Gartner: Ditch ‘big transformation’ cyber strategies for continuous improvement

1. Modernise identity and access management (IAM)

The proliferation of AI agents will lead to thousands of machine identities requiring authentication. Gartner predicts that by 2028, a quarter of all breaches will occur through the agent-based attack surface due to poor machine identity hygiene.

Recognising that excellent identity management can become a competitive differentiator in a world where attacks are commonplace, cyber security teams must treat and protect machine identities with the same rigour as human identities. Addescott advised investing in identity, visibility and intelligence platforms (IVIPs) to gain continuous, real-time observability over all identities.

2. Implement guardian agents

Organisations should police AI agent behaviour, particularly to prevent accidental data leakage between agents and large language models (LLMs). This can be achieved by deploying small, simple “guardian” agents that can be trained quickly – often in a single afternoon – to strip out sensitive data such as personally identifiable information (PII) and commercial secrets.

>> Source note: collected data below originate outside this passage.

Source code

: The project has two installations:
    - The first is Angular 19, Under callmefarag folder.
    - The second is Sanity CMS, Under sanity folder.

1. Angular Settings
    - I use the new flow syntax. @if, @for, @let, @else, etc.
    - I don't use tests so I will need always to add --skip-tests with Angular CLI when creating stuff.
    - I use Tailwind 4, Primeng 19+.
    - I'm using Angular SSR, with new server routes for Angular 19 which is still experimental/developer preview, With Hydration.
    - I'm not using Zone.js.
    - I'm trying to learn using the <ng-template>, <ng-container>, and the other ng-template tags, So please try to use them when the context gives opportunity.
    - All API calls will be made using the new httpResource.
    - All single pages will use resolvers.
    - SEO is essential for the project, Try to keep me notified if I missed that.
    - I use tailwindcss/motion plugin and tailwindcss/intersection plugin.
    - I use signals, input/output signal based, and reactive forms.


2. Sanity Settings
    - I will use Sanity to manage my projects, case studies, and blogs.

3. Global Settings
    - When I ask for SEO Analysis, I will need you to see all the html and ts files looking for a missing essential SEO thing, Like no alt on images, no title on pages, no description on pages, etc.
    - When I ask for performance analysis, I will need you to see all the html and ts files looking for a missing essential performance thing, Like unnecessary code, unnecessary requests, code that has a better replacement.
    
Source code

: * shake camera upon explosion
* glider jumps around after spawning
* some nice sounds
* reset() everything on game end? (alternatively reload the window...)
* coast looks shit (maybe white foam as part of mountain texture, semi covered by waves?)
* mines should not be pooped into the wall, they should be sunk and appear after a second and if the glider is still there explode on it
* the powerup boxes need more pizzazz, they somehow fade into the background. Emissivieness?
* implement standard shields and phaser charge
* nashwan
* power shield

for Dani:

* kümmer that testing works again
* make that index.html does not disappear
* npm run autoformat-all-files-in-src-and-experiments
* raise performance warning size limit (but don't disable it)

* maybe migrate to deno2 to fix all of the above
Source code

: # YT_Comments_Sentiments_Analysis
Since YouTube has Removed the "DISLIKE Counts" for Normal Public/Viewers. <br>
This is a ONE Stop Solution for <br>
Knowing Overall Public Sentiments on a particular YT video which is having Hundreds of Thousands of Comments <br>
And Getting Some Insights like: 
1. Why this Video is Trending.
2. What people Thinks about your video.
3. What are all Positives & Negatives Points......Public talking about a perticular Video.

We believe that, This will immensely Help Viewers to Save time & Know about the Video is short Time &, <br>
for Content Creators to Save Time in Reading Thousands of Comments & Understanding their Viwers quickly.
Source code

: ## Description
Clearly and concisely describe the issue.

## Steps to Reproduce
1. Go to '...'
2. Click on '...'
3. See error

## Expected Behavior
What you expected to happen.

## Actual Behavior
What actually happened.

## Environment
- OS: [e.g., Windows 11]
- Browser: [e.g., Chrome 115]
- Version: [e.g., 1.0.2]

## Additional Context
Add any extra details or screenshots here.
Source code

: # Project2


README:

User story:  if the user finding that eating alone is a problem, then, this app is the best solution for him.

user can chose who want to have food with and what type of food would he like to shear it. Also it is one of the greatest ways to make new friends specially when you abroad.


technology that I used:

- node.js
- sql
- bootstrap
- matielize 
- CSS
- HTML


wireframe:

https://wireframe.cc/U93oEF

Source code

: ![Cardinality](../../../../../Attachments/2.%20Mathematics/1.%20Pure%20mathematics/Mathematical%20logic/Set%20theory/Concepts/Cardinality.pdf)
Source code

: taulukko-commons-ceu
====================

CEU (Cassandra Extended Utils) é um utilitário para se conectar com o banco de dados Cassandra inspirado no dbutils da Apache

“You can use this small guardian model to create amazing value, even just as the coordinator of work, because there’s absolutely nothing that says AI has to provide all the logic, especially for deterministic business rules,” said Addescott.

3. Address the normalisation of cyber attacks

A constant barrage of cyber attacks has led to desensitisation, which could tempt executives to cut security spending. Instead of arguing directly against budget cuts, CISOs should reframe the conversation by asking: “Why do some enterprises experience less pain when they are attacked?”

The answer, Addescott said, is resilience: “It’s a mindset shift where, if we can mitigate the harm of a threat actor, that’s the same thing as preventing it.”

The concept of “impact thresholds” can help turn the idea of resilience into action. An impact threshold defines the maximum acceptable outage for specific business processes. For example, a supermarket’s procurement system cannot be down for more than a day or two before fresh produce disappears from shelves, but payment processing disruptions might be tolerated longer if suppliers are on 90-day payment terms. These thresholds establish a common set of objectives and key performance indicators (KPIs) for executives.

“What we’ve done here is define a set of victory conditions for cyber security. It’s no longer about preventing everything; it’s about preventing anything from rising above the agreed threshold. It also centres on our most winnable set of actions, which is resilience,” Addescott explained.

However, true resilience requires regular practice. Gartner’s data shows some organisations with immutable backups still pay ransoms after an attack because they lack confidence in their ability to restore data, often due to infrequent testing. Assuring stakeholders requires consistent, authentic testing of recovery playbooks and partial disaster recovery failovers to prove that the minimum systems needed to keep the company running can be quickly restored.

4. Apply AI to the security operations centre (SOC)

Even advanced threat actors use AI in mundane ways, using compromised credentials to penetrate a system and then applying AI to search logs for low-hanging fruit. Security teams should mirror this by feeding logs into a retrieval-augmented generation (RAG) pipeline to identify the same vulnerabilities attackers would exploit, and then remediating them.

Telemetry from security tools can also be fed into an LLM to create tailored security awareness content and threat simulations – potentially including deepfakes – for individual employees.

Gartner expects that by 2028, organisations effectively deploying AI in their SOCs will materially reduce the need for human-touch incidents, elevating the security analyst’s role from responder to supervisor. Addescott cited a large enterprise that detected more than 50,000 events in a single reporting period; the vast majority were handled by AI-enabled automated detection and response, leaving only a few hundred for human attention. He warned, however, that teams must determine their baseline performance metrics first to effectively measure improvements and justify future budgets.

Addescott concluded by reminding the audience that while these strategies are synergistic, they should be applied incrementally in the spirit of continuous improvement. Delivering value along the way is vital, he noted.

“We have massive, career-defining challenges trying to modernise the enterprise for machine identities and AI agents, but there’s also a massive opportunity to change our mission into something we can actually win, which is resilience,” he said. “Even as I argue that we can’t do the big transformation thing to get out of this ‘everything, everywhere, all at once’ mess, I’m actually really confident that we in cyber security can definitely innovate our way out.”